(Pictures paired with source code)
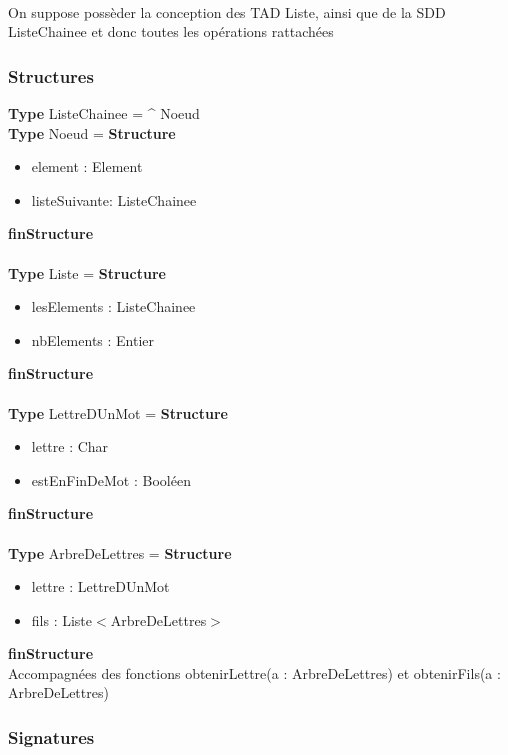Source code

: \documentclass{article}
\begin{document}
    \pagestyle{empty}
    \noindent
    \\
    On suppose possèder la conception des TAD Liste, ainsi que de la SDD ListeChainee et donc toutes les opérations rattachées
    \\
    \subsubsection*{Structures}
    \textbf{Type} ListeChainee = \^ \- Noeud \\
    \textbf{Type} Noeud = \textbf{Structure}
	\begin{itemize}[label=$\ $, leftmargin=2cm]
		 \item element : Element
		 \item listeSuivante: ListeChainee
	\end{itemize}
    \textbf{finStructure}
    \\
    \\
    \textbf{Type} Liste = \textbf{Structure}
	\begin{itemize}[label=$\ $, leftmargin=2cm]
		 \item lesElements : ListeChainee
		 \item nbElements : Entier
    \end{itemize}
    \textbf{finStructure} \\
    \\
    \textbf{Type} LettreDUnMot = \textbf{Structure}
	\begin{itemize}[label=$\ $, leftmargin=2cm]
		 \item lettre : Char
		 \item estEnFinDeMot : Booléen
	\end{itemize}
    \textbf{finStructure}
    \\
    \\
    \textbf{Type} ArbreDeLettres = \textbf{Structure}
	\begin{itemize}[label=$\ $, leftmargin=2cm]
		 \item lettre : LettreDUnMot
		 \item fils : Liste$<$ArbreDeLettres$>$
	\end{itemize}
    \textbf{finStructure}\\
    Accompagnées des fonctions obtenirLettre(a : ArbreDeLettres) et obtenirFils(a : ArbreDeLettres)
    
    
    \subsubsection*{Signatures}
\end{document}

ASSIGNMENT: Number of lines with the string "subsubsection" in the data above: report this figure and nothing more.

THE COMPLETED TASK: 2